Ahora bien: la persecución no es aceptada como el resultado de una culpa personal. No se ha cometido una falta concreta que se asume como transgresión y espera el condigno castigo. La falta está en el mundo, es innominada y se asemeja al Pecado Original. Nadie lo ha cometido pero define a todos, y cualquiera puede ser objeto de la consiguiente sanción.

Algunas estrategias silvinas resultan útiles para eludir al perseguidor. Por ejemplo, la clásica, que consiste en confundirse con él. El animal que da título a “La liebre dorada” – un ser inaprensible, que transmigra su alma de cuerpo en cuerpo, se cree inmortal y en comunicación con Dios – perseguido por los perros, se convierte en perro. Cristina, en “La casa de azúcar”, es controlada por su marido, al advertir éste que ella deja entrar en la casa a inquietantes extraños y recoge a perros abandonados. La mujer de “El sótano” vive en un subsuelo, rodeada de ratones que le traen joyas y la protegen de los policías que vienen por ella, a la vez que desaparecen cuando la visitan los clientes, pues quizá se trate de una prostituta. Los animales actúan como un elemento contrafóbico.

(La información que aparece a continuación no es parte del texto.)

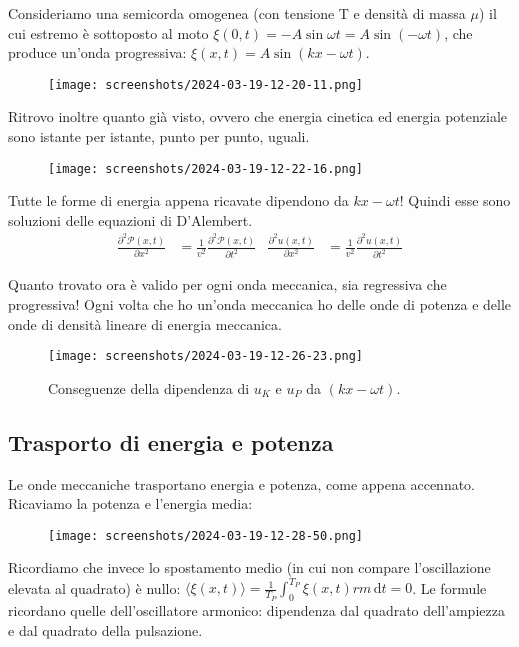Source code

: \begin{eg}
	Consideriamo una semicorda omogenea (con tensione T e densità di massa \(\mu \)) il cui estremo è sottoposto al moto \(\xi (0,t) = -A \sin \omega t = A \sin (-\omega t)\), che produce un'onda progressiva: \(\xi (x,t) = A \sin (kx - \omega t)\).
	\begin{figure}[H]
		\centering
		\texttt{[image: screenshots/2024-03-19-12-20-11.png]}
	\end{figure}
	Ritrovo inoltre quanto già visto, ovvero che energia cinetica ed energia potenziale sono istante per istante, punto per punto, uguali.
	\begin{figure}[H]
		\centering
		\texttt{[image: screenshots/2024-03-19-12-22-16.png]}
	\end{figure}
	Tutte le forme di energia appena ricavate dipendono da \(kx-\omega t\)! Quindi esse sono soluzioni delle equazioni di D'Alembert.
	\begin{align}
		\frac{\partial ^{2} \mathcal{P} (x,t)}{\partial x^{2} } &= \frac{1}{v^{2} }\frac{\partial ^{2} \mathcal{P} (x,t)}{\partial t^{2} }
		&
		\frac{\partial ^{2} u (x,t)}{\partial x^{2} } &= \frac{1}{v^{2} }\frac{\partial ^{2} u(x,t)}{\partial t^{2} }  
	\end{align}
\end{eg}
Quanto trovato ora è valido per ogni onda meccanica, sia regressiva che progressiva! Ogni volta che ho un'onda meccanica ho delle onde di potenza e delle onde di densità lineare di energia meccanica.
\begin{figure}[H]
	\centering
	\texttt{[image: screenshots/2024-03-19-12-26-23.png]}
	\caption{Conseguenze della dipendenza di \(u_K\) e \(u_P\) da \((kx-\omega t)\).}
\end{figure}

\subsection{Trasporto di energia e potenza}
Le onde meccaniche trasportano energia e potenza, come appena accennato. Ricaviamo la potenza e l'energia media:
\begin{figure}[H]
	\centering
	\texttt{[image: screenshots/2024-03-19-12-28-50.png]}
\end{figure}
Ricordiamo che invece lo spostamento medio (in cui non compare l'oscillazione elevata al quadrato) è nullo: \(\langle \xi (x,t)\rangle  = \frac{1}{T_P} \int_{0}^{T_P} \xi (x,t)rm  \,\mathrm{d}t =0\).
Le formule ricordano quelle dell'oscillatore armonico: dipendenza dal quadrato dell'ampiezza e dal quadrato della pulsazione.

En otros casos, los objetos inanimados se convierten en presencias persecutorias y establecen la persecución desde dentro. El perseguidor se ha camuflado e invade el refugio. Es el tema de la ciudad asediada desde el interior, la entropía de los lugares blindados que estallan a partir de un elemento íntimo que los sabotea. Han desarrollado ficciones similares otros escritores argentinos de la misma época: Cortázar en BestiarioMartínez Estrada en La inundaciónMujica Lainez en La casaBorges en el guión para el filme Invasión de Hugo Santiago.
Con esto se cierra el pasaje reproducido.